Stricter rules are needed around the Judgment Fund to prevent its use for broad political compensation programs. Clearer boundaries should govern when a sitting president may bring personal litigation against agencies under his own control. Transparency requirements for settlements of this magnitude must be tightened, with mandatory congressional notification and a review window before funds are disbursed.
The Prevent Presidential Profiteering Act, introduced in the House, and the Stop Presidential Embezzlement Act, introduced in the Senate, both address elements of this problem. Whether one agrees with the framing of those bills or not, the concern they reflect is legitimate and deserves a serious bipartisan response rather than a party-line dismissal.
What Citizens Can Do Right Now
Institutions do not reform themselves. They respond to sustained public pressure, and the most direct form of that pressure is constituent contact with elected representatives.
Reaching out to senators and members of Congress, particularly those in the majority who hold the committee gavels and subpoena power, matters. The message does not need to be partisan. It can be simple and direct: we want hearings on this settlement, we want transparency on how this fund operates, and we expect Congress to exercise its constitutional authority regardless of which party benefits.
Supporting nonpartisan watchdog groups challenging this arrangement in court is another concrete step. The Emoluments Clause arguments raised by members of Congress in their amicus brief may or may not prevail, but the legal process requires participants to function.
Groups like the Brennan Center for Justice, the Campaign Legal Center, and the Project on Government Oversight work across partisan lines on exactly these structural questions.

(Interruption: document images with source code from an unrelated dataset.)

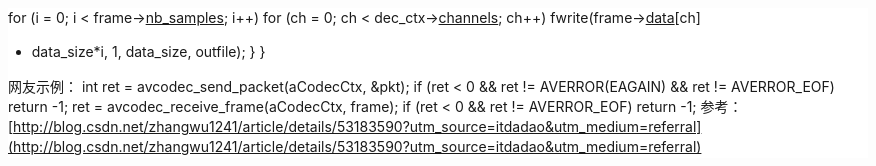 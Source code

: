 for (i = 0; i < frame->[nb_samples](http://ffmpeg.org/doxygen/trunk/structAVFrame.html#a02f45ab8191aea1660159f1e464237ea);
 i++)
for (ch = 0; ch < dec_ctx->[channels](http://ffmpeg.org/doxygen/trunk/structAVCodecContext.html#ac1e6c2cd1269caa7570575725c682a49);
 ch++)
fwrite(frame->[data](http://ffmpeg.org/doxygen/trunk/structAVFrame.html#a1d0f65014a8d1bf78cec8cbed2304992)[ch]
 + data_size*i, 1, data_size, outfile);
}
}

网友示例：
int ret = avcodec_send_packet(aCodecCtx, &pkt);
if (ret < 0 && ret != AVERROR(EAGAIN) && ret != AVERROR_EOF)
return -1;
ret = avcodec_receive_frame(aCodecCtx, frame);
if (ret < 0 && ret != AVERROR_EOF)
return -1;
参考：
[http://blog.csdn.net/zhangwu1241/article/details/53183590?utm_source=itdadao&utm_medium=referral](http://blog.csdn.net/zhangwu1241/article/details/53183590?utm_source=itdadao&utm_medium=referral)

Staying informed and demanding specificity from media coverage matters equally. The details of how this fund operates, who gets paid, and under what standards are not procedural fine print. They are the substance of the accountability question.
The Moment We Are In

The American constitutional system has survived genuine crises before, a Civil War, two World Wars, a presidential resignation, and moments of institutional failure that seemed potentially fatal to the republic. It survived those moments not because the system was self-correcting, but because enough citizens and legislators chose, at decisive moments, to defend the structure over the short-term advantage of their faction.
We are in one of those moments now. The IRS settlement is not simply a policy dispute about compensating alleged victims of government overreach. It is a test of whether the branch of government designed to check executive power is willing to exercise that power when doing so requires crossing a political line.
The checks and balances written into the Constitution do not enforce themselves. They are enforced by people, by legislators willing to demand oversight, by citizens willing to insist on it, and by a press willing to report it with the seriousness it deserves.
The question posed in this title is not rhetorical. It is a direct challenge to the men and women serving in Congress right now, on both sides of the aisle, who took an oath to the Constitution and not to any president, party, or political moment.
When will the checks and balances begin to check and balance?
The answer depends entirely on whether enough of us decide that the question is worth insisting upon.